Stored data entries
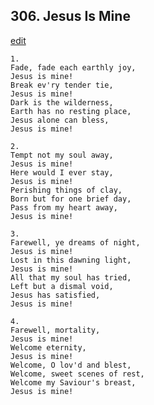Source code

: 
## 306.  Jesus Is Mine
[edit](https://docs.google.com/document/d/1TEOBDfbpvnZBWa4Pjr6Thg0my%2DKM8g7z/edit?mode=html)



    1.
    Fade, fade each earthly joy,
    Jesus is mine!
    Break ev'ry tender tie,
    Jesus is mine!
    Dark is the wilderness,
    Earth has no resting place,
    Jesus alone can bless,
    Jesus is mine!

    2.
    Tempt not my soul away,
    Jesus is mine! 
    Here would I ever stay,
    Jesus is mine!
    Perishing things of clay,
    Born but for one brief day,
    Pass from my heart away,
    Jesus is mine!

    3.
    Farewell, ye dreams of night,
    Jesus is mine!
    Lost in this dawning light,
    Jesus is mine!
    All that my soul has tried,
    Left but a dismal void,
    Jesus has satisfied,
    Jesus is mine!

    4.
    Farewell, mortality,
    Jesus is mine!
    Welcome eternity,
    Jesus is mine!
    Welcome, O lov'd and blest,
    Welcome, sweet scenes of rest,
    Welcome my Saviour's breast,
    Jesus is mine!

> **What you are asked to do**
Every record, word for word, should be given back without its pictures.

> **Written reply**
Source code

: 
## 306.  Jesus Is Mine
[edit](https://docs.google.com/document/d/1TEOBDfbpvnZBWa4Pjr6Thg0my%2DKM8g7z/edit?mode=html)



    1.
    Fade, fade each earthly joy,
    Jesus is mine!
    Break ev'ry tender tie,
    Jesus is mine!
    Dark is the wilderness,
    Earth has no resting place,
    Jesus alone can bless,
    Jesus is mine!

    2.
    Tempt not my soul away,
    Jesus is mine! 
    Here would I ever stay,
    Jesus is mine!
    Perishing things of clay,
    Born but for one brief day,
    Pass from my heart away,
    Jesus is mine!

    3.
    Farewell, ye dreams of night,
    Jesus is mine!
    Lost in this dawning light,
    Jesus is mine!
    All that my soul has tried,
    Left but a dismal void,
    Jesus has satisfied,
    Jesus is mine!

    4.
    Farewell, mortality,
    Jesus is mine!
    Welcome eternity,
    Jesus is mine!
    Welcome, O lov'd and blest,
    Welcome, sweet scenes of rest,
    Welcome my Saviour's breast,
    Jesus is mine!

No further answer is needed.